IAR
Paweł Słójkowski
23.09.2013
Prywatne szkoły za drogie dla Brytyjczyków
Jedna z podpór brytyjskiego społeczeństwa klasowego staje się za droga dla Brytyjczyków, nawet tych z klas średnich. Do takich szkół uczęszcza 7% brytyjskich dzieci.
Glow Images/East News
Posłuchaj
-
W Wielkiej Brytanii prywatne szkoły są wciąż traktowane jako przepustka do dobrych uczelni, posad i elit towarzyskich (Informacyjna Agencja Radiowa)
Czytaj także
Jak ujawnia "Przewodnik po dobrych szkołach", w tym roku przeciętne roczne czesne w prywatnej szkole z internatem przewyższyło po raz pierwszy średnie roczne zarobki.
W zamyśle rodziców ma im to otworzyć drogę do dobrych uczelni, posad i elit towarzyskich. Ale średnie roczne zarobki wynoszą obecnie w Wielkiej Brytanii 26 i pół tysiąca funtów, średnia roczna opłata za szkołę - ponad tysiąc więcej.

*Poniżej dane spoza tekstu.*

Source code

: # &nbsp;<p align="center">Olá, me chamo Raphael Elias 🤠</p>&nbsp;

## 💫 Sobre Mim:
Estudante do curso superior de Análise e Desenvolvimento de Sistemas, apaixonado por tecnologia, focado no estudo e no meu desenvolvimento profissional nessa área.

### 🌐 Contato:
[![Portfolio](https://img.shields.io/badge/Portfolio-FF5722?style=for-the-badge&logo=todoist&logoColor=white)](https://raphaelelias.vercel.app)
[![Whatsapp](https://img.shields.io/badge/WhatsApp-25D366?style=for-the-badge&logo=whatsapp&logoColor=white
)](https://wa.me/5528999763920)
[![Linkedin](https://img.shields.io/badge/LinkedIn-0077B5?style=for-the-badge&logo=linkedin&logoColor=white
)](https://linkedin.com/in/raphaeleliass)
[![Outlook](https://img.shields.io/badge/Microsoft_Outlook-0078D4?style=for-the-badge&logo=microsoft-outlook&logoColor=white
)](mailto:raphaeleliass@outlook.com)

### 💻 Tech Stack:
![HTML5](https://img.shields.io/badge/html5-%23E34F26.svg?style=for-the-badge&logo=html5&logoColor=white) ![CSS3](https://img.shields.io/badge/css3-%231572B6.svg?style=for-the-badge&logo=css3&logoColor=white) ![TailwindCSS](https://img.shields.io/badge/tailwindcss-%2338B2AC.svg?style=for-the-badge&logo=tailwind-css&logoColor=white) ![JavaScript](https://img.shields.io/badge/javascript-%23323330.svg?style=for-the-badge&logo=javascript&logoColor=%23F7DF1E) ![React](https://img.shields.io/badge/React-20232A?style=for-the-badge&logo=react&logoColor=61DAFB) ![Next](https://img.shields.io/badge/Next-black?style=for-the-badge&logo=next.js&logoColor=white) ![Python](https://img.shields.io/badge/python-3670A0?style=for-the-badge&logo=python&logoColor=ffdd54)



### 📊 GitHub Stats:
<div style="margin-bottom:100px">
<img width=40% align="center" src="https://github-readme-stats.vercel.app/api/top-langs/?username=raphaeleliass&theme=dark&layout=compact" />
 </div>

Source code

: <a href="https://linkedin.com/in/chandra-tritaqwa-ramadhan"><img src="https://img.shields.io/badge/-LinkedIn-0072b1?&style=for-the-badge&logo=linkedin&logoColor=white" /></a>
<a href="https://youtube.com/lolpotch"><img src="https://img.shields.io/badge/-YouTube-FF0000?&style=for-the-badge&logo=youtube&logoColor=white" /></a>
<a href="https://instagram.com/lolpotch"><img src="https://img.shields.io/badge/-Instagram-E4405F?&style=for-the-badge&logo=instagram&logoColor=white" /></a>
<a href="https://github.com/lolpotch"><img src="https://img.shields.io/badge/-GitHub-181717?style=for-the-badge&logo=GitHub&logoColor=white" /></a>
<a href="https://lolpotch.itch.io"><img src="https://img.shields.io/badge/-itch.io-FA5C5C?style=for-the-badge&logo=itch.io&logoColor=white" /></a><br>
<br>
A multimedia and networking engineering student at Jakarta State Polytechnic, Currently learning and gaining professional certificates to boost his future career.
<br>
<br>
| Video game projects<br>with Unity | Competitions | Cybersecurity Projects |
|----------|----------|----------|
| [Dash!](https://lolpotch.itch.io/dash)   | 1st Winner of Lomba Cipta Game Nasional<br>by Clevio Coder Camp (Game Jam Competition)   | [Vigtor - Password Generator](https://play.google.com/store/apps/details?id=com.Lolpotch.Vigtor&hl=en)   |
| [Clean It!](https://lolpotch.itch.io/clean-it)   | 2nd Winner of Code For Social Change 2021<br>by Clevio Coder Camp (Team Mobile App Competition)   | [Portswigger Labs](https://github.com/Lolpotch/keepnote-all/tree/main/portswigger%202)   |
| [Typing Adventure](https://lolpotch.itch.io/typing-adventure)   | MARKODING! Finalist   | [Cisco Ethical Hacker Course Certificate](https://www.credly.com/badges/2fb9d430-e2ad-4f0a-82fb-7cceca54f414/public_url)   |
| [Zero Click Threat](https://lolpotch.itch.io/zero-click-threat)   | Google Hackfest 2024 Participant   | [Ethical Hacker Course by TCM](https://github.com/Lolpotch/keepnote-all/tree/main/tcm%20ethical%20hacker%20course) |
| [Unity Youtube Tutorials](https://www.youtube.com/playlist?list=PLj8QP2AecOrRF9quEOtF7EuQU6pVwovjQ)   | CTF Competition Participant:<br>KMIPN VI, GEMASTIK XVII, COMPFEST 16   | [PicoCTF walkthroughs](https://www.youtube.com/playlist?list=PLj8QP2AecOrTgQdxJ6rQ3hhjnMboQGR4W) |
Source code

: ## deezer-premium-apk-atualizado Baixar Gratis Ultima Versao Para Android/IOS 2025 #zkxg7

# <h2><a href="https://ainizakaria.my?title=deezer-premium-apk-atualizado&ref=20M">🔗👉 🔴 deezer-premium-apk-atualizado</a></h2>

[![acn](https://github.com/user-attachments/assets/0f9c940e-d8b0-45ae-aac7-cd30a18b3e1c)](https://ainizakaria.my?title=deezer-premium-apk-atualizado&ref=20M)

W 1980 roku przeciętne czesne pochłaniało tylko jedną trzecią przeciętnych zarobków. Mimo takiej inflacji opłat wielu rodziców posyła dzieci do tych drogich szkół choćby tylko na ostatnie 2 lata przed maturą i aż 18% brytyjskiej młodzieży składa w nich egzaminy dojrzałości.

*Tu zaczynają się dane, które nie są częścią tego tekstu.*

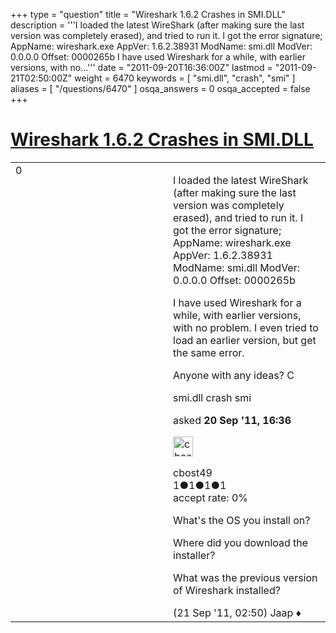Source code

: +++
type = "question"
title = "Wireshark 1.6.2 Crashes in SMI.DLL"
description = '''I loaded the latest WireShark (after making sure the last version was completely erased), and tried to run it.  I got the error signature;   AppName: wireshark.exe AppVer: 1.6.2.38931 ModName: smi.dll  ModVer: 0.0.0.0 Offset: 0000265b I have used Wireshark for a while, with earlier versions, with no...'''
date = "2011-09-20T16:36:00Z"
lastmod = "2011-09-21T02:50:00Z"
weight = 6470
keywords = [ "smi.dll", "crash", "smi" ]
aliases = [ "/questions/6470" ]
osqa_answers = 0
osqa_accepted = false
+++

<div class="headNormal">

# [Wireshark 1.6.2 Crashes in SMI.DLL](/questions/6470/wireshark-162-crashes-in-smidll)

</div>

<div id="main-body">

<div id="askform">

<table id="question-table" style="width:100%;"><colgroup><col style="width: 50%" /><col style="width: 50%" /></colgroup><tbody><tr class="odd"><td style="width: 30px; vertical-align: top"><div class="vote-buttons"><span id="post-6470-upvote" class="ajax-command post-vote up" rel="nofollow" title="I like this post (click again to cancel)"> </span><div id="post-6470-score" class="post-score" title="current number of votes">0</div><span id="post-6470-downvote" class="ajax-command post-vote down" rel="nofollow" title="I dont like this post (click again to cancel)"> </span> <span id="favorite-mark" class="ajax-command favorite-mark" rel="nofollow" title="mark/unmark this question as favorite (click again to cancel)"> </span><div id="favorite-count" class="favorite-count"></div></div></td><td><div id="item-right"><div class="question-body"><p>I loaded the latest WireShark (after making sure the last version was completely erased), and tried to run it. I got the error signature; AppName: wireshark.exe AppVer: 1.6.2.38931 ModName: smi.dll ModVer: 0.0.0.0 Offset: 0000265b</p><p>I have used Wireshark for a while, with earlier versions, with no problem. I even tried to load an earlier version, but get the same error.</p><p>Anyone with any ideas? C</p></div><div id="question-tags" class="tags-container tags"><span class="post-tag tag-link-smi.dll" rel="tag" title="see questions tagged &#39;smi.dll&#39;">smi.dll</span> <span class="post-tag tag-link-crash" rel="tag" title="see questions tagged &#39;crash&#39;">crash</span> <span class="post-tag tag-link-smi" rel="tag" title="see questions tagged &#39;smi&#39;">smi</span></div><div id="question-controls" class="post-controls"></div><div class="post-update-info-container"><div class="post-update-info post-update-info-user"><p>asked <strong>20 Sep '11, 16:36</strong></p><img src="https://secure.gravatar.com/avatar/4262a630ed6d024f8d68a542ba9f5583?s=32&amp;d=identicon&amp;r=g" class="gravatar" width="32" height="32" alt="cbost49&#39;s gravatar image" /><p><span>cbost49</span><br />
<span class="score" title="1 reputation points">1</span><span title="1 badges"><span class="badge1">●</span><span class="badgecount">1</span></span><span title="1 badges"><span class="silver">●</span><span class="badgecount">1</span></span><span title="1 badges"><span class="bronze">●</span><span class="badgecount">1</span></span><br />
<span class="accept_rate" title="Rate of the user&#39;s accepted answers">accept rate:</span> <span title="cbost49 has no accepted answers">0%</span></p></div></div><div id="comments-container-6470" class="comments-container"><span id="6474"></span><div id="comment-6474" class="comment"><div id="post-6474-score" class="comment-score"></div><div class="comment-text"><p>What's the OS you install on?</p><p>Where did you download the installer?</p><p>What was the previous version of Wireshark installed?</p></div><div id="comment-6474-info" class="comment-info"><span class="comment-age">(21 Sep '11, 02:50)</span> <span class="comment-user userinfo">Jaap ♦</span></div></div></div><div id="comment-tools-6470" class="comment-tools"></div><div class="clear"></div><div id="comment-6470-form-container" class="comment-form-container"></div><div class="clear"></div></div></td></tr></tbody></table>

</div>

</div>

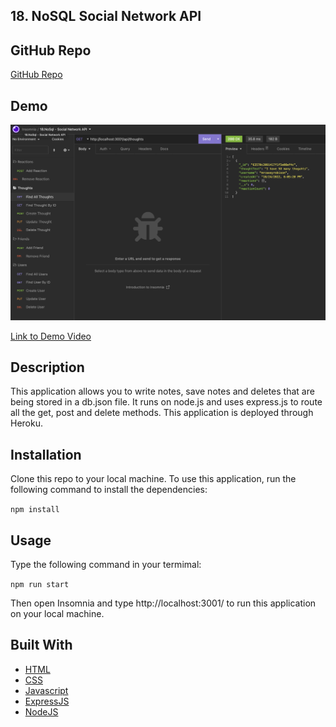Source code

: ## 18. NoSQL Social Network API
  
## GitHub Repo

[GitHub Repo](https://github.com/mrcaseyrobison/18-NoSQL-Social-Network-API)

## Demo

![Application Screenshot](/demo/image.png)  

[Link to Demo Video ](https://www.dropbox.com/s/zxcc1giu5q4n8qe/nosql_demo.mp4?dl=0)
## Description
This application allows you to write notes, save notes and deletes that are being stored in a db.json file. It runs on node.js and uses express.js to route all the get, post and delete methods. This application is deployed through Heroku.
## Installation 
Clone this repo to your local machine. To use this application, run the following command to install the dependencies: 

`npm install`
## Usage
Type the following command in your termimal:

`npm run start`

Then open Insomnia and type http://localhost:3001/ to run this application on your local machine.

## Built With

* [HTML](https://developer.mozilla.org/en-US/docs/Web/HTML)
* [CSS](https://developer.mozilla.org/en-US/docs/Web/CSS)
* [Javascript](https://developer.mozilla.org/en-US/docs/Web/Javascript)
* [ExpressJS](https://expressjs.com/)
* [NodeJS](https://nodejs.org/en/)


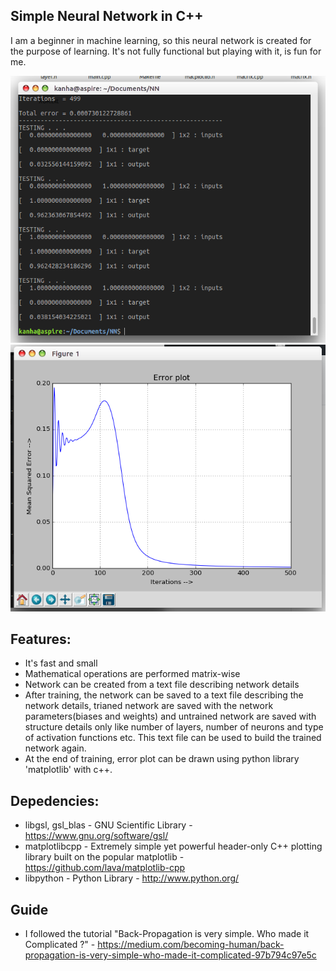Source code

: ## Simple Neural Network in C++
I am a beginner in machine learning, so this neural network is created for the purpose of learning. It's not fully functional but playing with it, is fun for me.

![XOR Network Testing](https://github.com/Kanhavishva/Neural-Network-in-Cpp/raw/master/Screenshot%20from%202017-05-16%2015-19-05.png?raw=true "Network Testing")
![Error plot](https://github.com/Kanhavishva/Neural-Network-in-Cpp/raw/master/Screenshot%20from%202017-05-16%2015-19-57.png?raw=true "Error plot")

## Features:
* It's fast and small
* Mathematical operations are performed matrix-wise
* Network can be created from a text file describing network details
* After training, the network can be saved to a text file describing the network details, trianed network are saved with the network parameters(biases and weights) and untrained network are saved with structure details only like number of layers, number of neurons and type of activation functions etc. This text file can be used to build the trained network again.
* At the end of training, error plot can be drawn using python library 'matplotlib' with c++.

## Depedencies:
* libgsl, gsl_blas  - GNU Scientific Library - https://www.gnu.org/software/gsl/‎
* matplotlibcpp - Extremely simple yet powerful header-only C++ plotting library built on the popular matplotlib - https://github.com/lava/matplotlib-cpp‎
* libpython - Python Library - http://www.python.org/
## Guide
* I followed the tutorial "Back-Propagation is very simple. Who made it Complicated ?" - https://medium.com/becoming-human/back-propagation-is-very-simple-who-made-it-complicated-97b794c97e5c
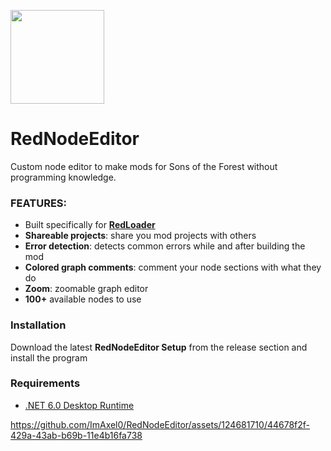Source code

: <p align="left">
 <img src="https://i.imgur.com/c6EXCpe.png" width="150" height="150" />
</p>

# RedNodeEditor
 Custom node editor to make mods for Sons of the Forest without programming knowledge.
 
 ### FEATURES:
 - Built specifically for [**RedLoader**](https://github.com/ToniMacaroni/RedLoader/tree/main)
 - **Shareable projects**: share you mod projects with others
 - **Error detection**: detects common errors while and after building the mod
 - **Colored graph comments**: comment your node sections with what they do
 - **Zoom**: zoomable graph editor
 - **100+** available nodes to use

### Installation
Download the latest **RedNodeEditor Setup** from the release section and install the program

### Requirements
- [.NET 6.0 Desktop Runtime](https://dotnet.microsoft.com/en-us/download/dotnet/6.0#runtime-6.0.15)

https://github.com/ImAxel0/RedNodeEditor/assets/124681710/44678f2f-429a-43ab-b69b-11e4b16fa738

Nagrodą jest niemal pewność dostania się na studia - i to do elitarnych uczelni. W Oxfordzie z prywatnych szkół rekrutuje się 43% studentów, w Cambridge - 38%. Jeszcze więcej rodziców, których nie stać na ogromne czesne, próbuje pomóc swoim dzieciom korepetycjami.
W ten sposób już nie tylko 18% zdaje matury w prywatnych szkołach, ale dalsze 25% dzięki prywatnej edukacji w domu, po lekcjach w państwowej szkole, która widać nie gwarantuje rzetelnej wiedzy.